Why you should not rely on escaping alone​

The advisory’s mention of “shell-escaped” query strings suggests some protection exists in the code path, but there are two practical problems:
  • Escaping rules are context-sensitive. What is safe in one shell or locale may be unsafe in another.
  • Even properly escaped data can provide an attacker with information disclosure or allow chained exploitation when combined with other flaws.
Security best practice is to avoid sending untrusted input into an execution context in the first place; that’s why the long-term fix is the code change in 2.4.66 and why immediate mitigations should eliminate #exec execution whenever possible.
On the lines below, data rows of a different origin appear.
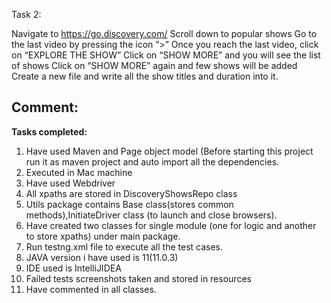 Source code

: Task 2:

Navigate to https://go.discovery.com/
Scroll down to popular shows
Go to the last video by pressing the icon “>” 
Once you reach the last video, click on “EXPLORE THE SHOW”
Click on “SHOW MORE” and you will see the list of shows
Click on “SHOW MORE” again and few shows will be added
Create a new file and write all the show titles and duration into it.


Comment:
----------------------------------
**Tasks completed:**

1. Have used Maven and Page object model (Before starting this project run it as maven project and auto import all the dependencies.
2. Executed in Mac machine
3. Have used Webdriver
4. All xpaths are stored in DiscoveryShowsRepo class
5. Utils package contains Base class(stores common methods),InitiateDriver class (to launch and close browsers).
6. Have created two classes for single module (one for logic and another to store xpaths) under main package.
7. Run testng.xml file to execute all the test cases.
8. JAVA version i have used is 11(11.0.3)
9. IDE used is IntelliJIDEA
10. Failed tests screenshots taken and stored in resources
11. Have commented in all classes.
Recommendations — prioritized​

  • Critical: Apply Apache 2.4.66 (or vendor-provided equivalents) as soon as possible. This resolves the root cause and should be the primary action for all administrators.
  • High: If patching will be delayed, disable #exec usage with IncludesNOEXEC, and remove Includes from Options on virtual hosts that do not need SSI. Audit and remove writable .shtml files that can be modified by untrusted users.
  • Medium: Audit container images and hosted environments; coordinate with providers to ensure images are rebuilt and deployed. Search logs for anomalous .shtml requests.
  • Low/ongoing: Harden server execution contexts (least privilege, chroot/jail, minimal installed modules) and migrate legacy usages of #exec to safer templating or application logic controlled by server-side code that explicitly validates inputs.

Final assessment​

CVE-2025-58098 is significant because it introduces a path for network-controlled data to influence server-side command execution via a well-known SSI primitive. The vulnerability is configuration-gated — you must have SSI enabled and mod_cgid present — but those conditions are not rare in legacy or shared hosting environments. The correct operational response is immediate patching to Apache 2.4.66 combined with conservative temporary mitigations such as disabling #exec with IncludesNOEXEC and auditing all server-parsed content. There is a divergence between the vendor’s classification and third-party severity scores, which underscores the need for site-specific risk assessment. Treat the issue as potentially high impact until internal configuration review proves otherwise, and prioritize patching and mitigation accordingly.

Rapid checklist for admins (copy-paste)​

  • Check Apache version: apachectl -v or httpd -v — if < 2.4.66, proceed.
  • Confirm mod_cgid: apachectl -M | grep cgid.
  • Search for SSI/exec: grep -R --include='*.shtml' '<!--#exec' /var/www || true.
  • If you cannot patch now: add Options -Includes or Options +IncludesNOEXEC in the relevant VirtualHost/Directory and restart Apache.
  • Plan and apply the 2.4.66 upgrade from official Apache or distro packages; verify with apachectl -v post-upgrade.
  • Review logs for suspicious queries to .shtml pages and preserve evidence if you find any.

CVE-2025-58098 is a timely reminder that ancient web features like SSI and inline exec primitives can still shape modern risk. The fix is available; operators should apply it, verify configurations, and treat any exposure as urgent until patches are confirmed in production.